WHAT IS REQUIRED:
Set each line of the records down again exactly, please.

DATA RECORDS:
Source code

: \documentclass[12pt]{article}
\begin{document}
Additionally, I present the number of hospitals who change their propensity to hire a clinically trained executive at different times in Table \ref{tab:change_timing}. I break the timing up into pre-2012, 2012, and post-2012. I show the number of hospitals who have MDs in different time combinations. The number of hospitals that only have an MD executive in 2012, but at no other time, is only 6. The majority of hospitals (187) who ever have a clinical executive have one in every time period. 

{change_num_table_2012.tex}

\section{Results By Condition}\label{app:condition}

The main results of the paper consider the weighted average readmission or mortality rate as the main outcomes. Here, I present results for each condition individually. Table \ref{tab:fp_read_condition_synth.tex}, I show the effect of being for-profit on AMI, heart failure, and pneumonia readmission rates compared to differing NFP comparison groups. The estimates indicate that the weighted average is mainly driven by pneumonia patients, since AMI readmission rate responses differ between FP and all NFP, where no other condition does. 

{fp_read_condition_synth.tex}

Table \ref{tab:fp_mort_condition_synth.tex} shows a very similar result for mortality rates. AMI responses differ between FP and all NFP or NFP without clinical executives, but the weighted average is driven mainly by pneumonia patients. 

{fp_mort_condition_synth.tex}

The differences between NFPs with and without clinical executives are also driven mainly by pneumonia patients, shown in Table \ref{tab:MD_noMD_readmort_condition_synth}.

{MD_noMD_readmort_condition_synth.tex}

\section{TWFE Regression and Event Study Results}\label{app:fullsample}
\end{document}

SOLUTION TO THIS PROBLEM:
Source code

: \documentclass[12pt]{article}
\begin{document}
Additionally, I present the number of hospitals who change their propensity to hire a clinically trained executive at different times in Table \ref{tab:change_timing}. I break the timing up into pre-2012, 2012, and post-2012. I show the number of hospitals who have MDs in different time combinations. The number of hospitals that only have an MD executive in 2012, but at no other time, is only 6. The majority of hospitals (187) who ever have a clinical executive have one in every time period. 

{change_num_table_2012.tex}

\section{Results By Condition}\label{app:condition}

The main results of the paper consider the weighted average readmission or mortality rate as the main outcomes. Here, I present results for each condition individually. Table \ref{tab:fp_read_condition_synth.tex}, I show the effect of being for-profit on AMI, heart failure, and pneumonia readmission rates compared to differing NFP comparison groups. The estimates indicate that the weighted average is mainly driven by pneumonia patients, since AMI readmission rate responses differ between FP and all NFP, where no other condition does. 

{fp_read_condition_synth.tex}

Table \ref{tab:fp_mort_condition_synth.tex} shows a very similar result for mortality rates. AMI responses differ between FP and all NFP or NFP without clinical executives, but the weighted average is driven mainly by pneumonia patients. 

{fp_mort_condition_synth.tex}

The differences between NFPs with and without clinical executives are also driven mainly by pneumonia patients, shown in Table \ref{tab:MD_noMD_readmort_condition_synth}.

{MD_noMD_readmort_condition_synth.tex}

\section{TWFE Regression and Event Study Results}\label{app:fullsample}
\end{document}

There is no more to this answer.